Doug Loverro resigned Monday. Ken Bowersox, Loverro’s deputy, will serve as acting associate administrator.

Loverro had been at NASA since October and was mainly focused on President Donald Trump’s intention for the agency to send an American astronaut to the moon by 2024. His duties would have also had him conduct the “Flight Readiness Review” safety check scheduled for this week that authorizes SpaceX’s equipment and procedures are readied for launch.

“The risks we take, whether technical, political, or personal, all have potential consequences if we judge them incorrectly,” Loverro wrote in an email to NASA employees. “I took such a risk earlier in the year because I judged it necessary to fulfill our mission.
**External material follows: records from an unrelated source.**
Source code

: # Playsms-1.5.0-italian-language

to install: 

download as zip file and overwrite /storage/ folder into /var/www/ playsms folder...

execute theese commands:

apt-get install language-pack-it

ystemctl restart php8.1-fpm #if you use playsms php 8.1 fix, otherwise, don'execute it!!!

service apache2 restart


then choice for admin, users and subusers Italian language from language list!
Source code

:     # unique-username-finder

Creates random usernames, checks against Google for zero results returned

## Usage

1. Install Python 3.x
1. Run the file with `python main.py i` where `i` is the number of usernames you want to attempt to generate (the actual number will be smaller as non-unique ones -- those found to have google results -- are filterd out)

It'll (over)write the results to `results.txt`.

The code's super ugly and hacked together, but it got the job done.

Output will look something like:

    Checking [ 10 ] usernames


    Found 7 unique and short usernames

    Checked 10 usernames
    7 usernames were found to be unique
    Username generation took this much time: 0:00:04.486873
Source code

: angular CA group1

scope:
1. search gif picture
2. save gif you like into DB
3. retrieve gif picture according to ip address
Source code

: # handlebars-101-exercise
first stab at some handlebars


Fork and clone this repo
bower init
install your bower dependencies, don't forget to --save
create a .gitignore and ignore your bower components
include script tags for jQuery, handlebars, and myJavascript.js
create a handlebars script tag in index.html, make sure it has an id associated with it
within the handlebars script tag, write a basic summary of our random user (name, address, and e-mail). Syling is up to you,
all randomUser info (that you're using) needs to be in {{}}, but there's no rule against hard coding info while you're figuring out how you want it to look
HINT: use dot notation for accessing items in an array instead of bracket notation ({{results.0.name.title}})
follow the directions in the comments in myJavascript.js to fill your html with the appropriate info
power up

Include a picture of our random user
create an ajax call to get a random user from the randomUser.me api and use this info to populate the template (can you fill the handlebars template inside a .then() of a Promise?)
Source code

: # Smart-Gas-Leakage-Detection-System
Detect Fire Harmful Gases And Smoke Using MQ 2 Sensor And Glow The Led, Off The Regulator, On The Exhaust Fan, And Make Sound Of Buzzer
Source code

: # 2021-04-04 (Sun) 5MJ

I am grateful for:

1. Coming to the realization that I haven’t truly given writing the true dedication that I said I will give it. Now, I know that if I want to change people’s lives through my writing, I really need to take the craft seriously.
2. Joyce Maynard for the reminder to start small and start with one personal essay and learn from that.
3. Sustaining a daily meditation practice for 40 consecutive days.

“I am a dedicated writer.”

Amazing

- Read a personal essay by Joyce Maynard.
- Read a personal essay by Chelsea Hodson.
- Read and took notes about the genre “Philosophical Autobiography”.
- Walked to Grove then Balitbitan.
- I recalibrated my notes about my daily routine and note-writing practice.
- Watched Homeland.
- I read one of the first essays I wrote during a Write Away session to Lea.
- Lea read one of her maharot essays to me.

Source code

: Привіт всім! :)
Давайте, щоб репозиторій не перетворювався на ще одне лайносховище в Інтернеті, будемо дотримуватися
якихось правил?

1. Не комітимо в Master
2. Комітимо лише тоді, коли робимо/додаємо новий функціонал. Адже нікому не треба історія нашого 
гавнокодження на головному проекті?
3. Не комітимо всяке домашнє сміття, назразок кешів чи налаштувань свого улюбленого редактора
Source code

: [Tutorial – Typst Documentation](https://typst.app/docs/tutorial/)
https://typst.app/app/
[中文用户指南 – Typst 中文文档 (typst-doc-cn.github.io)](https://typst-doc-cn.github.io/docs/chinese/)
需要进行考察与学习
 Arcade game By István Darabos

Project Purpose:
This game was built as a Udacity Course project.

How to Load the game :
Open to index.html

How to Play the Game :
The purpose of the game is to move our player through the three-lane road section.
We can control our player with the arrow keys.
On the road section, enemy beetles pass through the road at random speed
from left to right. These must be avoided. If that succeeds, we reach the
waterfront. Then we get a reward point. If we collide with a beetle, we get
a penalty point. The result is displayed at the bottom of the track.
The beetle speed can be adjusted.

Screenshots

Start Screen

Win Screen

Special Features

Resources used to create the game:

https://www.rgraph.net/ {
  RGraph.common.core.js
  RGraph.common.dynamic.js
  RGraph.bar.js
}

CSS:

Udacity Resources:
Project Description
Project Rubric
Now, over the balance of time, it is clear that I made a mistake in that choice for which I alone must bear the consequences.”

It’s not clear what the “mistake” was, or if it was related to next week’s launch.

Rep. Kendra Horn, an Oklahoma Democrat who chairs the House space subcommittee, said she’s “deeply concerned” about Loverro’s departure and that “we need answers.”






The Demo-2 mission to send NASA astronauts Bob Behnken and Doug Hurley to the International Space Station (ISS) is scheduled to launch from Kennedy Space Center in Florida on May 27.